Un jeune homme affublé d’un costume d’escargot escalade des cylindres entremêlés. Bleu, noir, rouge, jaune, vert : l’horizon des JO 2024 orne le parvis de l’hôtel de ville parisien. Quelques mètres sous les pieds du grimpeur, des bottes de foin entassées servent d’estrade pour les prises de parole venues des points cardinaux d’Île-de-France. Triangle de Gonesse au nord, plateau de Saclay au sud, Châtres à l’est et Thoiry à l’ouest : les terres fertiles des quatre coins de la région se voient inexorablement couvertes d’un béton rampant. Inexorablement ? Jusqu’à ce que ces terres se soulèvent. Et c’est précisément ce qui rassemble ces activistes, agriculteurs et citoyens, réunis sous la bannière des « Soulèvements de la terre » qui, depuis bientôt un an, sillonnent le pays.
Retrouvez cet article dans notre hors-série L'Écologie ou la mort.
Par ce week-end ensoleillé d’octobre, ils s’égosillent sous les fenêtres de la maire de Paris, Anne Hidalgo. « Mais ce n’est pas forcément représentatif de nos modes d’action, d’habitude, on se retrouve sur les terres à défendre, on les occupe, c’est du concret », s’empresse de tempérer Antoine*, venu en stop de Notre-Dame-des-Landes. Deux semaines plus tôt, les Soulèvements de la terre joignaient leurs forces à celles du collectif Bassines non merci, qui s’oppose à un projet de construction de gigantesques cuves d’eau dans le Marais poitevin, destinées à alimenter des exploitations agricoles productivistes.
Pour aller plus loin, découvrez notre reportage « Rage against the bassines » lors de la mobilisation de Sainte-Soline.
« Par cette mobilisation, on fait aussi de l’éducation populaire : le sujet de la préservation des ressources e eau, qui concerne toute la population, sort enfin du seul microcosme qui était en train de le discuter, dans le monde agricole »,se réjouit Nicolas Girod, porte-parole de la Confédération paysanne, syndicat agricole intégré aux Soulèvements de la terre. Une bassine, c’est un cratère plastifié, creusé sur huit hectares en moyenne, devant retenir l’eau pompée en hiver afin d’alimenter, en été, les grandes cultures intensives de la région.
Une vingtaine sont prévues. Le 22 septembre, plus de 500 personnes issues du monde paysan, du collectif Bassines non merci, des mouvements climat – Youth for Climate, Extinction Rebellion –, et des zadistes de Notre-Dame-des-Landes, aidées d’un troupeau de brebis, sont parvenues à faire reculer les bulldozers. « Quand ce genre de rencontres se produit, mêlant d’un côté l’expérience de la diffusion et de la capacité logistique au niveau national et, de l’autre, un collectif local qui croit dur comme fer qu’il faut coûte que coûte se mobiliser, ça fait un combo un peu magique », s’enthousiasme Antoine.

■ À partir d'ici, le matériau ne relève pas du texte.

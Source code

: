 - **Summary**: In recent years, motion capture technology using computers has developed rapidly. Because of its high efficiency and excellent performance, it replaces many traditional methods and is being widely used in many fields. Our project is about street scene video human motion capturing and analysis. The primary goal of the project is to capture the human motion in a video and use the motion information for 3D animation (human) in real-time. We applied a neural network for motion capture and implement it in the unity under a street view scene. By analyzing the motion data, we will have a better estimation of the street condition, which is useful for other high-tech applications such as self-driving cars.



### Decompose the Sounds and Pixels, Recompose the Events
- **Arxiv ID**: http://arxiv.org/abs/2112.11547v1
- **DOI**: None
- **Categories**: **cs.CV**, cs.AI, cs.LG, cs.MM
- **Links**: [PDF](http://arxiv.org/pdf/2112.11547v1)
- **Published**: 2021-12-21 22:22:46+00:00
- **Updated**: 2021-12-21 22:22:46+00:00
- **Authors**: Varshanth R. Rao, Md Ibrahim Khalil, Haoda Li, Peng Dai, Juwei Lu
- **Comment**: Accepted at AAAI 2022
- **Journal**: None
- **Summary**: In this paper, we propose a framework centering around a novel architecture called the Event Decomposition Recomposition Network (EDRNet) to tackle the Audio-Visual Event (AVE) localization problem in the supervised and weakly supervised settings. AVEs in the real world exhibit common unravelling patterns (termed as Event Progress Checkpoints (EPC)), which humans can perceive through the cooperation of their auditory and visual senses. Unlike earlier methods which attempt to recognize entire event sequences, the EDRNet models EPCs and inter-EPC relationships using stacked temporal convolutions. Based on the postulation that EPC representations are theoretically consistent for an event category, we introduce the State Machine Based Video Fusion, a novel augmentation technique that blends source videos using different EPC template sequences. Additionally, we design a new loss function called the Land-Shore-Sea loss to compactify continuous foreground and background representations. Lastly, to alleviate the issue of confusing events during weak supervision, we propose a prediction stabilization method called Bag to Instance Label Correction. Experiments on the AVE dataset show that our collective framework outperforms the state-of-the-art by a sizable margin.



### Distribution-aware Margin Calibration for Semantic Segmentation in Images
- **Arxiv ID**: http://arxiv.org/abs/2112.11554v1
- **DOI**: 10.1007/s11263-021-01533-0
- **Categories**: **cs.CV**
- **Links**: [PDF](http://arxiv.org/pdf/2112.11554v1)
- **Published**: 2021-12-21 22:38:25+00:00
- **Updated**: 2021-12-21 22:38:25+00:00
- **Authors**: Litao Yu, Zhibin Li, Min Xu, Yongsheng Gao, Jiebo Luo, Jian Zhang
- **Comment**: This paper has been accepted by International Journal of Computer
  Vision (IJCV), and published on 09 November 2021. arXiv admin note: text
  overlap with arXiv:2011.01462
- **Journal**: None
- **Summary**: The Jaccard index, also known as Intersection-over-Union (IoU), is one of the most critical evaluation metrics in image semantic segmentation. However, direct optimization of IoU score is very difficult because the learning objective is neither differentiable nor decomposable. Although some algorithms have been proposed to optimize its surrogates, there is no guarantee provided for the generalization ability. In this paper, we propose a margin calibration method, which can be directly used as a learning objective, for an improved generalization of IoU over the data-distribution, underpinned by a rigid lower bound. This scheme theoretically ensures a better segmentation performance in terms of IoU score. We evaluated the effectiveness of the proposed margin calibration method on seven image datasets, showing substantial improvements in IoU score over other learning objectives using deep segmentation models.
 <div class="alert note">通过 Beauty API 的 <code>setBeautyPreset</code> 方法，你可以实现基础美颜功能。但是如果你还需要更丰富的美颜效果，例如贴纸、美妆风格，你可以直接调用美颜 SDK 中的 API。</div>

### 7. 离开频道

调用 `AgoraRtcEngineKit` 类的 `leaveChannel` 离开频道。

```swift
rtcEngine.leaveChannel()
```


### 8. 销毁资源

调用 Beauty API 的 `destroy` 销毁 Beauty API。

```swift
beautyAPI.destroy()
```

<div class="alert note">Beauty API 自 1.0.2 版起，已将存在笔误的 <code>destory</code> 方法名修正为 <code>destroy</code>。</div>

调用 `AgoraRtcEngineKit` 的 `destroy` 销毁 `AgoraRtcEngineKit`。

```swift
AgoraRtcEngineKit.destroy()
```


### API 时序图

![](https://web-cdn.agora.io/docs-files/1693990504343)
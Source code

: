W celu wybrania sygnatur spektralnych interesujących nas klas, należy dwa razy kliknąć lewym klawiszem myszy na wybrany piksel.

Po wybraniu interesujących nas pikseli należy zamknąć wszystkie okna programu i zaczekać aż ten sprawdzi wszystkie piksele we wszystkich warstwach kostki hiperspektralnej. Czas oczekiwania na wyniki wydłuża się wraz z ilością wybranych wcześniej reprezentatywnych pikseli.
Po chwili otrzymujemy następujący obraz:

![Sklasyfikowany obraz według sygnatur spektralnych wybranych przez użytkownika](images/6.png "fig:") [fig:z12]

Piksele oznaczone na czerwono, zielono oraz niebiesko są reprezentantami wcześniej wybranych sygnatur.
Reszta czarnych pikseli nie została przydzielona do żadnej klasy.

Les Soulèvements de la terre ne sont pas une énième association de défenseurs de la planète, ni un rassemblement inter-organisations, ni une plate-forme de convergence des luttes paysannes et climatiques. Léna Lazare, porte-parole de Youth for Climate et membre de cette nébuleuse activiste, les voit plutôt comme une « campagne d’actions ». « Soulèvements », pluriels comme les collectifs qui s’y joignent. « Terre », mais avec un petit « t », celle qui grouille et qui vit, ancrée dans le sol, loin des abstractions majuscules.

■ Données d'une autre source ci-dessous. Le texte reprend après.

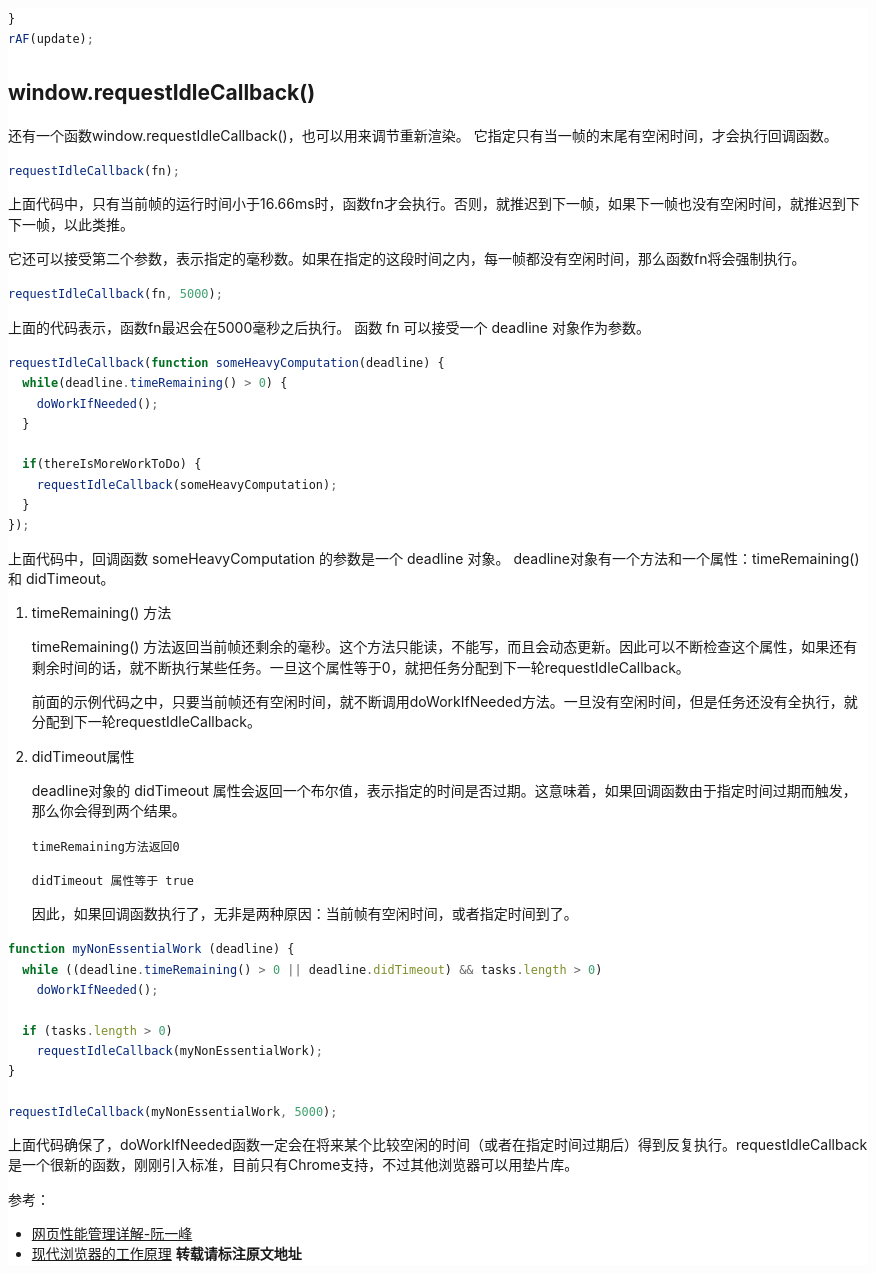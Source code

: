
 ```js
}
rAF(update);
```

## window.requestIdleCallback()
还有一个函数window.requestIdleCallback()，也可以用来调节重新渲染。
它指定只有当一帧的末尾有空闲时间，才会执行回调函数。
```js
requestIdleCallback(fn);
```
上面代码中，只有当前帧的运行时间小于16.66ms时，函数fn才会执行。否则，就推迟到下一帧，如果下一帧也没有空闲时间，就推迟到下下一帧，以此类推。

它还可以接受第二个参数，表示指定的毫秒数。如果在指定的这段时间之内，每一帧都没有空闲时间，那么函数fn将会强制执行。
```js
requestIdleCallback(fn, 5000);
```
上面的代码表示，函数fn最迟会在5000毫秒之后执行。
函数 fn 可以接受一个 deadline 对象作为参数。
```js
requestIdleCallback(function someHeavyComputation(deadline) {
  while(deadline.timeRemaining() > 0) {
    doWorkIfNeeded();
  }

  if(thereIsMoreWorkToDo) {
    requestIdleCallback(someHeavyComputation);
  }
});
```
上面代码中，回调函数 someHeavyComputation 的参数是一个 deadline 对象。
deadline对象有一个方法和一个属性：timeRemaining() 和 didTimeout。

1. timeRemaining() 方法

    timeRemaining() 方法返回当前帧还剩余的毫秒。这个方法只能读，不能写，而且会动态更新。因此可以不断检查这个属性，如果还有剩余时间的话，就不断执行某些任务。一旦这个属性等于0，就把任务分配到下一轮requestIdleCallback。

    前面的示例代码之中，只要当前帧还有空闲时间，就不断调用doWorkIfNeeded方法。一旦没有空闲时间，但是任务还没有全执行，就分配到下一轮requestIdleCallback。

2. didTimeout属性

    deadline对象的 didTimeout 属性会返回一个布尔值，表示指定的时间是否过期。这意味着，如果回调函数由于指定时间过期而触发，那么你会得到两个结果。

    `timeRemaining方法返回0`

    `didTimeout 属性等于 true`

    因此，如果回调函数执行了，无非是两种原因：当前帧有空闲时间，或者指定时间到了。
```js
function myNonEssentialWork (deadline) {
  while ((deadline.timeRemaining() > 0 || deadline.didTimeout) && tasks.length > 0)
    doWorkIfNeeded();

  if (tasks.length > 0)
    requestIdleCallback(myNonEssentialWork);
}

requestIdleCallback(myNonEssentialWork, 5000);
```
上面代码确保了，doWorkIfNeeded函数一定会在将来某个比较空闲的时间（或者在指定时间过期后）得到反复执行。requestIdleCallback 是一个很新的函数，刚刚引入标准，目前只有Chrome支持，不过其他浏览器可以用垫片库。

参考：

* [网页性能管理详解-阮一峰](http://www.ruanyifeng.com/blog/2015/09/web-page-performance-in-depth.html)
* [现代浏览器的工作原理](http://blog.jobbole.com/12749/)
**转载请标注原文地址**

Les Soulèvements de la terre, c’est la tentative de construire un réseau de luttes locales, tout en impulsant un mouvement de résistance à grande échelle, une « reconnexion des luttes par le bas », analyse Nicolas Girod. Après un premier appel lancé en début d’année dans les réseaux militants afin de radicaliser les actions autour des questions liées à la bétonisation des terres, la deuxième saison, qui s’ouvrait dans les Deux-Sèvres contre les bassines, s’est donné pour thème la lutte contre l’accaparement des terres et leur intoxication par le système agro-industriel.
« On n’a plus le luxe d’attendre que la prochaine génération s‘engage »

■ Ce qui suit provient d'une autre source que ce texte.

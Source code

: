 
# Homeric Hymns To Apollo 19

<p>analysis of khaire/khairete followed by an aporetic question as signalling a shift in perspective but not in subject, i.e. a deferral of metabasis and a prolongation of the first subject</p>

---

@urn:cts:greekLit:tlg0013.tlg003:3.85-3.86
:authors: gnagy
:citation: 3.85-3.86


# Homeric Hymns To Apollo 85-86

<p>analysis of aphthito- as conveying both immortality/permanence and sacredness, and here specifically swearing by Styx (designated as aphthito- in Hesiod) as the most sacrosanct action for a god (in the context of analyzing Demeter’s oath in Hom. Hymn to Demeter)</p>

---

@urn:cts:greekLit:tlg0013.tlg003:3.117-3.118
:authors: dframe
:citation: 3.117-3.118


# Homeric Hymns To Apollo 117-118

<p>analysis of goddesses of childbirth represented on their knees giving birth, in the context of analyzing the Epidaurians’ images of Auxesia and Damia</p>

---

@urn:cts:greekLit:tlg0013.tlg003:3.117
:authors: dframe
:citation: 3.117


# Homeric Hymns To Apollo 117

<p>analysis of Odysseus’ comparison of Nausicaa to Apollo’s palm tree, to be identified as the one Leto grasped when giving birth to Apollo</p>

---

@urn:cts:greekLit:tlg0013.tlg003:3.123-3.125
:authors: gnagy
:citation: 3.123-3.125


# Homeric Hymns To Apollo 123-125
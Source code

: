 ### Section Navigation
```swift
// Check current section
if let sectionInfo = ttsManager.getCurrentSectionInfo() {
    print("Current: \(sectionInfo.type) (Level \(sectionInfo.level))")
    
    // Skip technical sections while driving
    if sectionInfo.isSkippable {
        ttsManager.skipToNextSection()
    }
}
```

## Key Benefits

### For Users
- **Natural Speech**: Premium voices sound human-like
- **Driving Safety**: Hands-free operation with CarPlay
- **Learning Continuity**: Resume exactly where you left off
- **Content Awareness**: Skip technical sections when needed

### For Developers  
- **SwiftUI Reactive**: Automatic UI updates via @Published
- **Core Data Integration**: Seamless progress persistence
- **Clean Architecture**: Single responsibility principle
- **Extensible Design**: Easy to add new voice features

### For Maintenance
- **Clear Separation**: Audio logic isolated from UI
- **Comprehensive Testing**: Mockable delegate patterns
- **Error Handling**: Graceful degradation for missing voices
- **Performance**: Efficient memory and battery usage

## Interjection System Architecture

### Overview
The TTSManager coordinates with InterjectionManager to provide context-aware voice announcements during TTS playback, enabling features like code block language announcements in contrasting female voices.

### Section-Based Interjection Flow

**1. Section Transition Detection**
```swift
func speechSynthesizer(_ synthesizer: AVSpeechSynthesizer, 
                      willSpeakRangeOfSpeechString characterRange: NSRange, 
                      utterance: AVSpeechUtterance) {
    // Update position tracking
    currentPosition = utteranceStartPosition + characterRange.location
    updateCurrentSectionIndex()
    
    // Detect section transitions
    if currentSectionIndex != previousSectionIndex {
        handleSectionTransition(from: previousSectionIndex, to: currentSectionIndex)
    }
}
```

Depuis mars dernier, les actions menées par les Soulèvements se sont multipliées : à Besançon pour défendre les jardins ouvriers des Vaîtes, à Rennes contre l’agrandissement du stade de foot, au Puy-en-Velay contre le projet de déviation de la RN88, à Saint-Colomban contre l’extension des carrières de sable, ou encore en juin dernier, un peu partout, pour bloquer l’industrie du béton. « Depuis 2019, avec les principaux acteurs des mouvements climat, on tentait de créer des convergences avec les mouvements sociaux, mais on se trouvait un peu dans une impasse », admet Léna Lazare.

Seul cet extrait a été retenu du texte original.